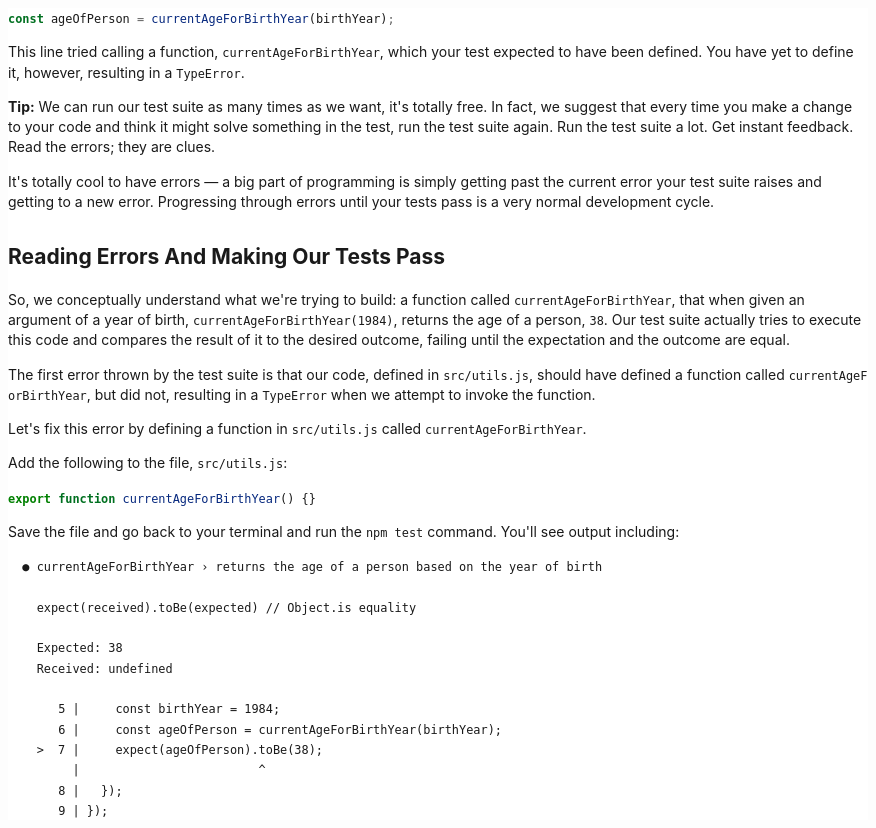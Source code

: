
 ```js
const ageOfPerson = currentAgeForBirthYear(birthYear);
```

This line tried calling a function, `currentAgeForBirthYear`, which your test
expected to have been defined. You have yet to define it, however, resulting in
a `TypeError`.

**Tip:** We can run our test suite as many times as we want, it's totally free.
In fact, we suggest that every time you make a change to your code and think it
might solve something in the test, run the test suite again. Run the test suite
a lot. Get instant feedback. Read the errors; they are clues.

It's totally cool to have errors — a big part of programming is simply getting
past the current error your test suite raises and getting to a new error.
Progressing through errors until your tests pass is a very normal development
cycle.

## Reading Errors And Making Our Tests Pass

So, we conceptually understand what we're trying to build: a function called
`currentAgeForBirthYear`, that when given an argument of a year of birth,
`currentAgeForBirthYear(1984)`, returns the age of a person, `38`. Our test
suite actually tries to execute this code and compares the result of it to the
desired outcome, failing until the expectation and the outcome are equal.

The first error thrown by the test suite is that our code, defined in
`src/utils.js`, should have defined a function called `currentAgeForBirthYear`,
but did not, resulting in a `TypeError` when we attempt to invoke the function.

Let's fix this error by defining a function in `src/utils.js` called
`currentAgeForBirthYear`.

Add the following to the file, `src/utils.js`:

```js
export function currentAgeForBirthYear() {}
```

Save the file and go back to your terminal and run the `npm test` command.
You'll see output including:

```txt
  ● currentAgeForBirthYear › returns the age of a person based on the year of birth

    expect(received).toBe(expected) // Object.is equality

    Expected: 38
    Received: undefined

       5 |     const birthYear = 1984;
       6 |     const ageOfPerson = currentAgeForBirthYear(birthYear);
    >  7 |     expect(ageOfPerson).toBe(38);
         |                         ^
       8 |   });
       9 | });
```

Task item: Where a picture appears, omit it; otherwise reproduce each line above from the first to the one with "Save the file", inclusive.

Solution for this exercise:
Source code

:
 ```js
const ageOfPerson = currentAgeForBirthYear(birthYear);
```

This line tried calling a function, `currentAgeForBirthYear`, which your test
expected to have been defined. You have yet to define it, however, resulting in
a `TypeError`.

**Tip:** We can run our test suite as many times as we want, it's totally free.
In fact, we suggest that every time you make a change to your code and think it
might solve something in the test, run the test suite again. Run the test suite
a lot. Get instant feedback. Read the errors; they are clues.

It's totally cool to have errors — a big part of programming is simply getting
past the current error your test suite raises and getting to a new error.
Progressing through errors until your tests pass is a very normal development
cycle.

## Reading Errors And Making Our Tests Pass

So, we conceptually understand what we're trying to build: a function called
`currentAgeForBirthYear`, that when given an argument of a year of birth,
`currentAgeForBirthYear(1984)`, returns the age of a person, `38`. Our test
suite actually tries to execute this code and compares the result of it to the
desired outcome, failing until the expectation and the outcome are equal.

The first error thrown by the test suite is that our code, defined in
`src/utils.js`, should have defined a function called `currentAgeForBirthYear`,
but did not, resulting in a `TypeError` when we attempt to invoke the function.

Let's fix this error by defining a function in `src/utils.js` called
`currentAgeForBirthYear`.

Add the following to the file, `src/utils.js`:

```js
export function currentAgeForBirthYear() {}
```

Save the file and go back to your terminal and run the `npm test` command.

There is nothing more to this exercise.